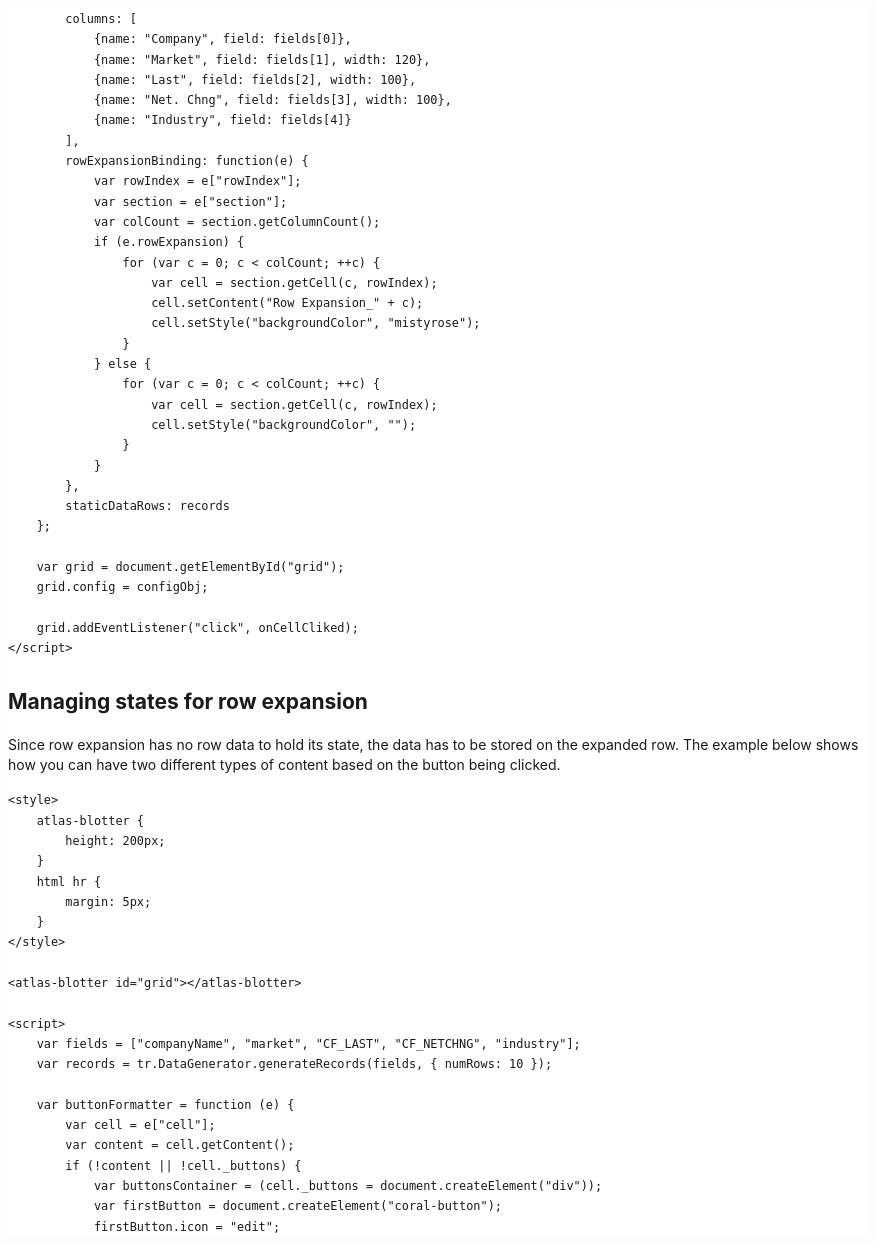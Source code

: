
 ```live
		columns: [
			{name: "Company", field: fields[0]},
			{name: "Market", field: fields[1], width: 120},
			{name: "Last", field: fields[2], width: 100},
			{name: "Net. Chng", field: fields[3], width: 100},
			{name: "Industry", field: fields[4]}
		],
		rowExpansionBinding: function(e) {
			var rowIndex = e["rowIndex"];
			var section = e["section"];
			var colCount = section.getColumnCount();
			if (e.rowExpansion) {
				for (var c = 0; c < colCount; ++c) {
					var cell = section.getCell(c, rowIndex);
					cell.setContent("Row Expansion_" + c);
					cell.setStyle("backgroundColor", "mistyrose");
				}
			} else {
				for (var c = 0; c < colCount; ++c) {
					var cell = section.getCell(c, rowIndex);
					cell.setStyle("backgroundColor", "");
				}
			}
		},
		staticDataRows: records
	};

	var grid = document.getElementById("grid");
	grid.config = configObj;

	grid.addEventListener("click", onCellCliked);
</script>
```

## Managing states for row expansion

Since row expansion has no row data to hold its state, the data has to be stored on the expanded row. The example below shows how you can have two different types of content based on the button being clicked.

```live
<style>
	atlas-blotter {
		height: 200px;
	}
	html hr {
		margin: 5px;
	}
</style>

<atlas-blotter id="grid"></atlas-blotter>

<script>
	var fields = ["companyName", "market", "CF_LAST", "CF_NETCHNG", "industry"];
	var records = tr.DataGenerator.generateRecords(fields, { numRows: 10 });
	
	var buttonFormatter = function (e) {
		var cell = e["cell"];
		var content = cell.getContent();
		if (!content || !cell._buttons) {
			var buttonsContainer = (cell._buttons = document.createElement("div"));
			var firstButton = document.createElement("coral-button");
			firstButton.icon = "edit";
```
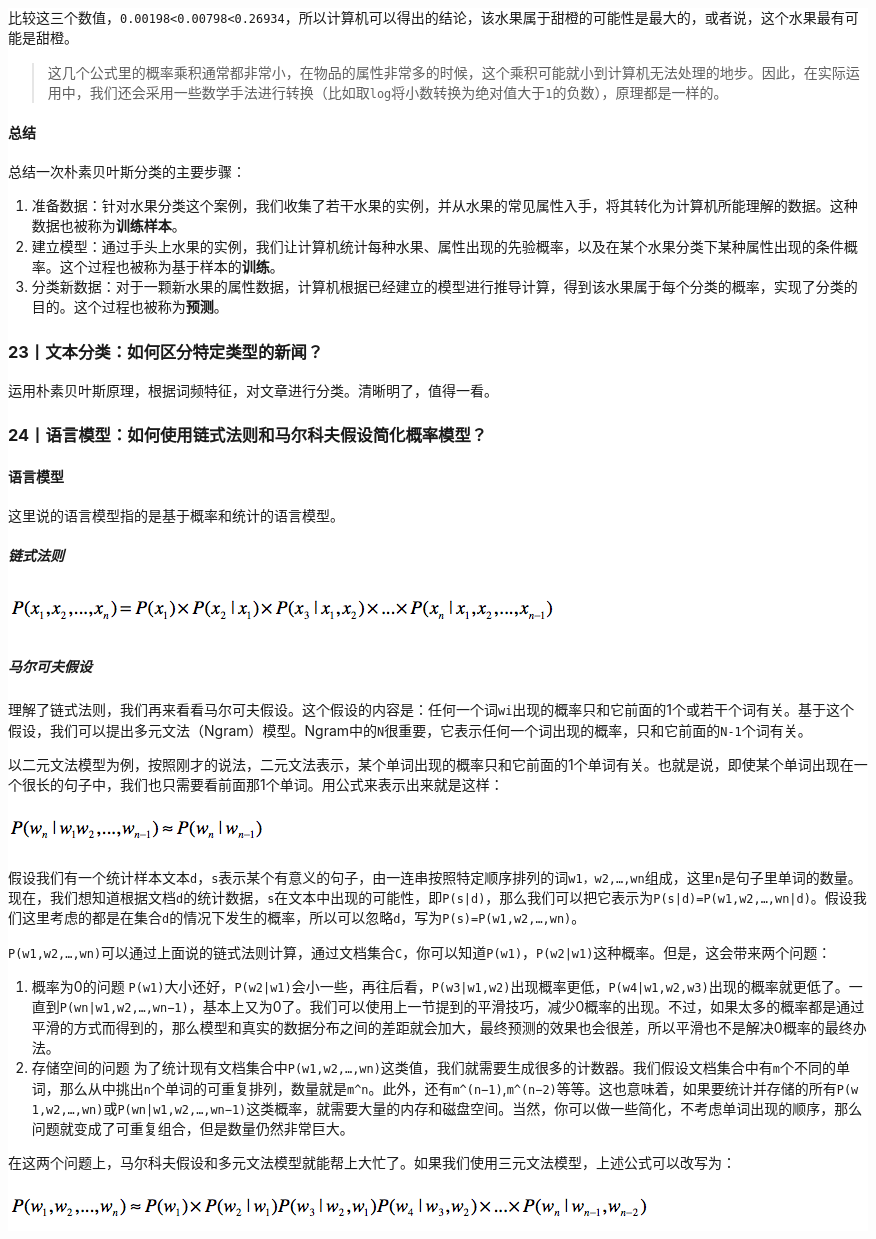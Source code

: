 比较这三个数值，`0.00198<0.00798<0.26934`，所以计算机可以得出的结论，该水果属于甜橙的可能性是最大的，或者说，这个水果最有可能是甜橙。

> 这几个公式里的概率乘积通常都非常小，在物品的属性非常多的时候，这个乘积可能就小到计算机无法处理的地步。因此，在实际运用中，我们还会采用一些数学手法进行转换（比如取`log`将小数转换为绝对值大于`1`的负数），原理都是一样的。

#### 总结
总结一次朴素贝叶斯分类的主要步骤：

1. 准备数据：针对水果分类这个案例，我们收集了若干水果的实例，并从水果的常见属性入手，将其转化为计算机所能理解的数据。这种数据也被称为**训练样本**。
2. 建立模型：通过手头上水果的实例，我们让计算机统计每种水果、属性出现的先验概率，以及在某个水果分类下某种属性出现的条件概率。这个过程也被称为基于样本的**训练**。
3. 分类新数据：对于一颗新水果的属性数据，计算机根据已经建立的模型进行推导计算，得到该水果属于每个分类的概率，实现了分类的目的。这个过程也被称为**预测**。

### 23丨文本分类：如何区分特定类型的新闻？
运用朴素贝叶斯原理，根据词频特征，对文章进行分类。清晰明了，值得一看。

### 24丨语言模型：如何使用链式法则和马尔科夫假设简化概率模型？
#### 语言模型
这里说的语言模型指的是基于概率和统计的语言模型。
##### 链式法则

![20220531链式法则.png](/images/20220531链式法则.png)

##### 马尔可夫假设

理解了链式法则，我们再来看看马尔可夫假设。这个假设的内容是：任何一个词`wi`出现的概率只和它前面的1个或若干个词有关。基于这个假设，我们可以提出多元文法（Ngram）模型。Ngram中的`N`很重要，它表示任何一个词出现的概率，只和它前面的`N-1`个词有关。

以二元文法模型为例，按照刚才的说法，二元文法表示，某个单词出现的概率只和它前面的1个单词有关。也就是说，即使某个单词出现在一个很长的句子中，我们也只需要看前面那1个单词。用公式来表示出来就是这样：

![20220531二元文法模型.png](/images/20220531二元文法模型.png)

假设我们有一个统计样本文本`d`，`s`表示某个有意义的句子，由一连串按照特定顺序排列的词`w1，w2,…,wn`组成，这里`n`是句子里单词的数量。现在，我们想知道根据文档`d`的统计数据，`s`在文本中出现的可能性，即`P(s|d)`，那么我们可以把它表示为`P(s|d)=P(w1,w2,…,wn|d)`。假设我们这里考虑的都是在集合`d`的情况下发生的概率，所以可以忽略`d`，写为`P(s)=P(w1,w2,…,wn)`。

`P(w1,w2,…,wn)`可以通过上面说的链式法则计算，通过文档集合`C`，你可以知道`P(w1)`，`P(w2|w1)`这种概率。但是，这会带来两个问题：

1. 概率为0的问题
    `P(w1)`大小还好，`P(w2|w1)`会小一些，再往后看，`P(w3|w1,w2)`出现概率更低，`P(w4|w1,w2,w3)`出现的概率就更低了。一直到`P(wn|w1,w2,…,wn−1)`，基本上又为0了。我们可以使用上一节提到的平滑技巧，减少0概率的出现。不过，如果太多的概率都是通过平滑的方式而得到的，那么模型和真实的数据分布之间的差距就会加大，最终预测的效果也会很差，所以平滑也不是解决0概率的最终办法。
2. 存储空间的问题
    为了统计现有文档集合中`P(w1,w2,…,wn)`这类值，我们就需要生成很多的计数器。我们假设文档集合中有`m`个不同的单词，那么从中挑出`n`个单词的可重复排列，数量就是`m^n`。此外，还有`m^(n−1)`,`m^(n−2)`等等。这也意味着，如果要统计并存储的所有`P(w1,w2,…,wn)`或`P(wn|w1,w2,…,wn−1)`这类概率，就需要大量的内存和磁盘空间。当然，你可以做一些简化，不考虑单词出现的顺序，那么问题就变成了可重复组合，但是数量仍然非常巨大。

在这两个问题上，马尔科夫假设和多元文法模型就能帮上大忙了。如果我们使用三元文法模型，上述公式可以改写为：

![20220531三元文法模型.png](/images/20220531三元文法模型.png)
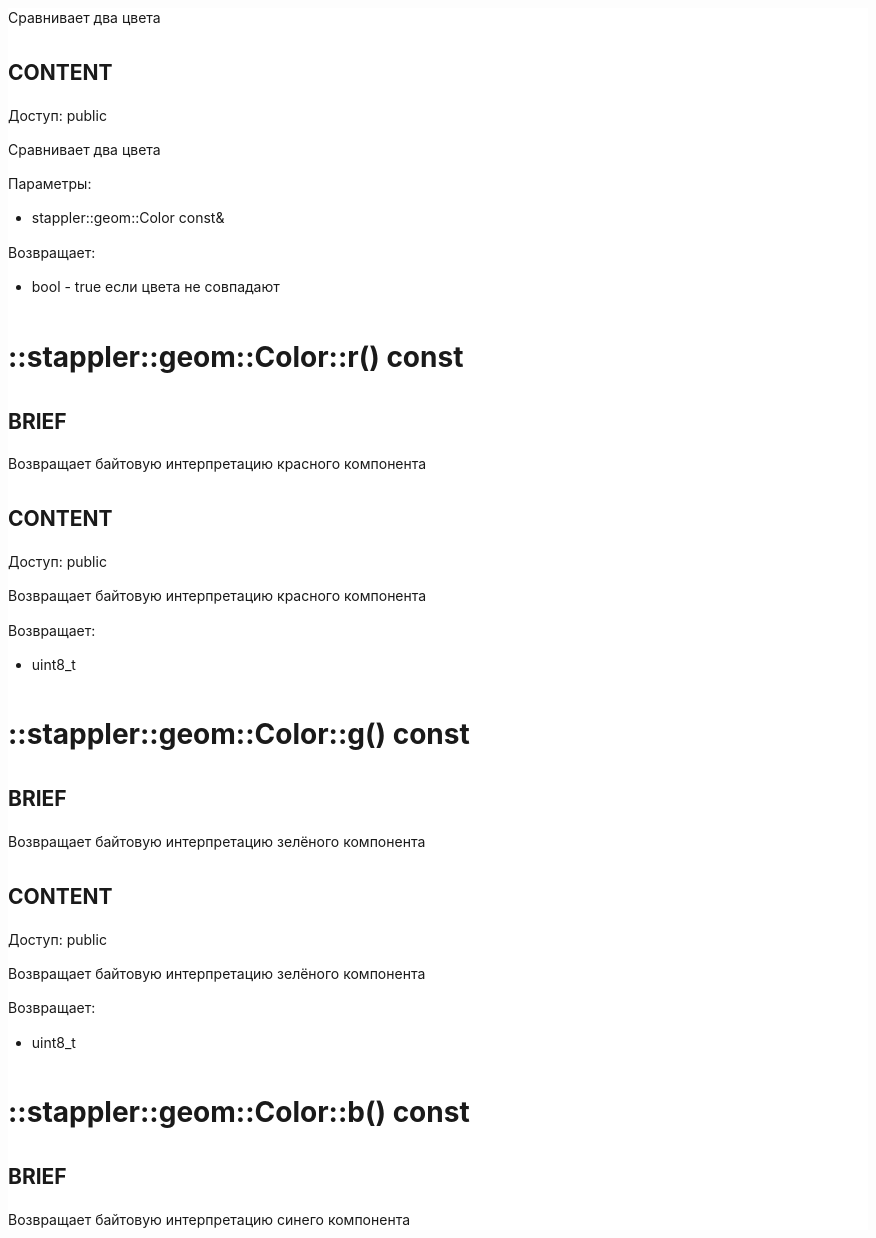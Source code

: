 Сравнивает два цвета

## CONTENT

Доступ: public

Сравнивает два цвета

Параметры:
* stappler::geom::Color const&

Возвращает:
* bool - true если цвета не совпадают

# ::stappler::geom::Color::r() const

## BRIEF

Возвращает байтовую интерпретацию красного компонента

## CONTENT

Доступ: public

Возвращает байтовую интерпретацию красного компонента

Возвращает:
* uint8_t

# ::stappler::geom::Color::g() const

## BRIEF

Возвращает байтовую интерпретацию зелёного компонента

## CONTENT

Доступ: public

Возвращает байтовую интерпретацию зелёного компонента

Возвращает:
* uint8_t

# ::stappler::geom::Color::b() const

## BRIEF

Возвращает байтовую интерпретацию синего компонента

___

_INSTRUCTIONS FOR THE TASK:_ Every record above must be repeated exactly, with the pictures dropped.

_RESPONSE TO THE EXERCISE:_
Source code

:
 ```live
		columns: [
			{name: "Company", field: fields[0]},
			{name: "Market", field: fields[1], width: 120},
			{name: "Last", field: fields[2], width: 100},
			{name: "Net. Chng", field: fields[3], width: 100},
			{name: "Industry", field: fields[4]}
		],
		rowExpansionBinding: function(e) {
			var rowIndex = e["rowIndex"];
			var section = e["section"];
			var colCount = section.getColumnCount();
			if (e.rowExpansion) {
				for (var c = 0; c < colCount; ++c) {
					var cell = section.getCell(c, rowIndex);
					cell.setContent("Row Expansion_" + c);
					cell.setStyle("backgroundColor", "mistyrose");
				}
			} else {
				for (var c = 0; c < colCount; ++c) {
					var cell = section.getCell(c, rowIndex);
					cell.setStyle("backgroundColor", "");
				}
			}
		},
		staticDataRows: records
	};

	var grid = document.getElementById("grid");
	grid.config = configObj;

	grid.addEventListener("click", onCellCliked);
</script>
```

## Managing states for row expansion

Since row expansion has no row data to hold its state, the data has to be stored on the expanded row. The example below shows how you can have two different types of content based on the button being clicked.

```live
<style>
	atlas-blotter {
		height: 200px;
	}
	html hr {
		margin: 5px;
	}
</style>

<atlas-blotter id="grid"></atlas-blotter>

<script>
	var fields = ["companyName", "market", "CF_LAST", "CF_NETCHNG", "industry"];
	var records = tr.DataGenerator.generateRecords(fields, { numRows: 10 });
	
	var buttonFormatter = function (e) {
		var cell = e["cell"];
		var content = cell.getContent();
		if (!content || !cell._buttons) {
			var buttonsContainer = (cell._buttons = document.createElement("div"));
			var firstButton = document.createElement("coral-button");
			firstButton.icon = "edit";
```
Source code

: 比较这三个数值，`0.00198<0.00798<0.26934`，所以计算机可以得出的结论，该水果属于甜橙的可能性是最大的，或者说，这个水果最有可能是甜橙。

> 这几个公式里的概率乘积通常都非常小，在物品的属性非常多的时候，这个乘积可能就小到计算机无法处理的地步。因此，在实际运用中，我们还会采用一些数学手法进行转换（比如取`log`将小数转换为绝对值大于`1`的负数），原理都是一样的。

#### 总结
总结一次朴素贝叶斯分类的主要步骤：

1. 准备数据：针对水果分类这个案例，我们收集了若干水果的实例，并从水果的常见属性入手，将其转化为计算机所能理解的数据。这种数据也被称为**训练样本**。
2. 建立模型：通过手头上水果的实例，我们让计算机统计每种水果、属性出现的先验概率，以及在某个水果分类下某种属性出现的条件概率。这个过程也被称为基于样本的**训练**。
3. 分类新数据：对于一颗新水果的属性数据，计算机根据已经建立的模型进行推导计算，得到该水果属于每个分类的概率，实现了分类的目的。这个过程也被称为**预测**。

### 23丨文本分类：如何区分特定类型的新闻？
运用朴素贝叶斯原理，根据词频特征，对文章进行分类。清晰明了，值得一看。

### 24丨语言模型：如何使用链式法则和马尔科夫假设简化概率模型？
#### 语言模型
这里说的语言模型指的是基于概率和统计的语言模型。
##### 链式法则

![20220531链式法则.png](/images/20220531链式法则.png)

##### 马尔可夫假设

理解了链式法则，我们再来看看马尔可夫假设。这个假设的内容是：任何一个词`wi`出现的概率只和它前面的1个或若干个词有关。基于这个假设，我们可以提出多元文法（Ngram）模型。Ngram中的`N`很重要，它表示任何一个词出现的概率，只和它前面的`N-1`个词有关。

以二元文法模型为例，按照刚才的说法，二元文法表示，某个单词出现的概率只和它前面的1个单词有关。也就是说，即使某个单词出现在一个很长的句子中，我们也只需要看前面那1个单词。用公式来表示出来就是这样：

![20220531二元文法模型.png](/images/20220531二元文法模型.png)

假设我们有一个统计样本文本`d`，`s`表示某个有意义的句子，由一连串按照特定顺序排列的词`w1，w2,…,wn`组成，这里`n`是句子里单词的数量。现在，我们想知道根据文档`d`的统计数据，`s`在文本中出现的可能性，即`P(s|d)`，那么我们可以把它表示为`P(s|d)=P(w1,w2,…,wn|d)`。假设我们这里考虑的都是在集合`d`的情况下发生的概率，所以可以忽略`d`，写为`P(s)=P(w1,w2,…,wn)`。

`P(w1,w2,…,wn)`可以通过上面说的链式法则计算，通过文档集合`C`，你可以知道`P(w1)`，`P(w2|w1)`这种概率。但是，这会带来两个问题：

1. 概率为0的问题
    `P(w1)`大小还好，`P(w2|w1)`会小一些，再往后看，`P(w3|w1,w2)`出现概率更低，`P(w4|w1,w2,w3)`出现的概率就更低了。一直到`P(wn|w1,w2,…,wn−1)`，基本上又为0了。我们可以使用上一节提到的平滑技巧，减少0概率的出现。不过，如果太多的概率都是通过平滑的方式而得到的，那么模型和真实的数据分布之间的差距就会加大，最终预测的效果也会很差，所以平滑也不是解决0概率的最终办法。
2. 存储空间的问题
    为了统计现有文档集合中`P(w1,w2,…,wn)`这类值，我们就需要生成很多的计数器。我们假设文档集合中有`m`个不同的单词，那么从中挑出`n`个单词的可重复排列，数量就是`m^n`。此外，还有`m^(n−1)`,`m^(n−2)`等等。这也意味着，如果要统计并存储的所有`P(w1,w2,…,wn)`或`P(wn|w1,w2,…,wn−1)`这类概率，就需要大量的内存和磁盘空间。当然，你可以做一些简化，不考虑单词出现的顺序，那么问题就变成了可重复组合，但是数量仍然非常巨大。

在这两个问题上，马尔科夫假设和多元文法模型就能帮上大忙了。如果我们使用三元文法模型，上述公式可以改写为：

![20220531三元文法模型.png](/images/20220531三元文法模型.png)
Source code

: Сравнивает два цвета

## CONTENT

Доступ: public

Сравнивает два цвета

Параметры:
* stappler::geom::Color const&

Возвращает:
* bool - true если цвета не совпадают

# ::stappler::geom::Color::r() const

## BRIEF

Возвращает байтовую интерпретацию красного компонента

## CONTENT

Доступ: public

Возвращает байтовую интерпретацию красного компонента

Возвращает:
* uint8_t

# ::stappler::geom::Color::g() const

## BRIEF

Возвращает байтовую интерпретацию зелёного компонента

## CONTENT

Доступ: public

Возвращает байтовую интерпретацию зелёного компонента

Возвращает:
* uint8_t

# ::stappler::geom::Color::b() const

## BRIEF

Возвращает байтовую интерпретацию синего компонента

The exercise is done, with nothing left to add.